Not really. Since 911 tapes are considered public records, callers have little or no control over their distribution. Before releasing tapes, police often redact personal information like phone numbers and addresses. But the rest of the calls are usually fair game for any Freedom of Information Act request. Callers typically cannot request additional privacy even during the call itself. New York City cited privacy concerns in its refusal to release the 911 tapes from the World Trade Center on Sept. 11, 2001. After the New York Timesand families of Sept. 11 victims sued, the New York State Court of Appeals ruled the city had to make the tapes available but allowed callers’ voices to be removed. (Only the 911 operators can be heard.) Unedited tapes were provided to the families of the callers.

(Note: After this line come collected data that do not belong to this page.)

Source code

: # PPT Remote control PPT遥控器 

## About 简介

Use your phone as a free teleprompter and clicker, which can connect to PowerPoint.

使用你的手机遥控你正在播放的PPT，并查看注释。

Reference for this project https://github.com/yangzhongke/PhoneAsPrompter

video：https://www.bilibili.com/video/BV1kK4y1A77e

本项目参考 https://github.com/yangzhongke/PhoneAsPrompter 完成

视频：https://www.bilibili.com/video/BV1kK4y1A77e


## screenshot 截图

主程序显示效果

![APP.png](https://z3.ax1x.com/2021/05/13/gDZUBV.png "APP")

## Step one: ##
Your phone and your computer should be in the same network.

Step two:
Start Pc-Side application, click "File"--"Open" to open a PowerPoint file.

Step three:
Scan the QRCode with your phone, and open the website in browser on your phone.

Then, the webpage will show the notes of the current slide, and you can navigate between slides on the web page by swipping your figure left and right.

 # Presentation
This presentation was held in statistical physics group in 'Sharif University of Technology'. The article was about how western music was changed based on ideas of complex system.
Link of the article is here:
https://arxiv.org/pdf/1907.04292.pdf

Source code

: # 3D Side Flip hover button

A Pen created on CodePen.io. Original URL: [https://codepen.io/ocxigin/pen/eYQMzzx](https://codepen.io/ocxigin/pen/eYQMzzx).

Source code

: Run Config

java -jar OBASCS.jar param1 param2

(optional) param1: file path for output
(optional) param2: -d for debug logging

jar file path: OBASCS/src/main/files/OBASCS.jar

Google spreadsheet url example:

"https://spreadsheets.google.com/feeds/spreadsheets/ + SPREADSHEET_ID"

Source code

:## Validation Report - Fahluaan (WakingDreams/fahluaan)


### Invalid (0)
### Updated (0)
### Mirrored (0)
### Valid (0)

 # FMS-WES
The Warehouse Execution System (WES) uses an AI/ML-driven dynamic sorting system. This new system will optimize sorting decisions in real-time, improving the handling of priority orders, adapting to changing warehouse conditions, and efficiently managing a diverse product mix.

It’s unclear whether the dissemination of 911 tapes is more common now than in the past, but several high-profile celebrity tapes may have helped raise awareness of the practice. Since January, six states—Alabama, Alaska, Florida, Kentucky, Ohio, and Wisconsin—have introduced legislation to exempt 911 calls from public records. (Another four—Missouri, Pennsylvania, Rhode Island and Wyoming—have already banned public tapes.) State legislators who support such laws refer to cases like that of a North Carolina woman who found her daughter beaten to death and called 911—only to hear her call replayed later that day on the news. She is said to have vomited as a result. They worry that these episodes may discourage other people from calling for help. Press organizations and activist groups favoring open government counter that access to 911records discourages bad behavior by dispatchers. A New Jersey police dispatcher was fired in 2007, for example, after tapes confirmed she had scolded the victim of a violent crime for yelling, even while the crime was being perpetrated.
For the time being, recorded emergency calls remain in the spotlight. That’s partly because they’re so cheap to acquire, and partly because they make for instant celebrity news. In the last year, gossip site TMZ.com has posted the 911 calls made on behalf of deceased stars Brittany Murphy, Gary Coleman, and Michael Jackson. Emergency dispatcher tapes have also spawned jokey human-interest stories. A local Fox news affiliate in Cincinnati, Ohio, helped make a celebrity of 43-year-old Bernadette Music, who earned her 15 minutes in August after being arrested and charged with disorderly conduct for calling 911 to ask for a date. In 2005, tapes circulated of a petulant woman who complained to a 911 dispatcher that Burger King wouldn’t serve her a Western Barbecue Burger. Many of these tapes are available at 911callers.com, which purports to be a record of citizens’$2 911 abuses but functions more as an archive of bizarre pleas for help involving food and/or animals.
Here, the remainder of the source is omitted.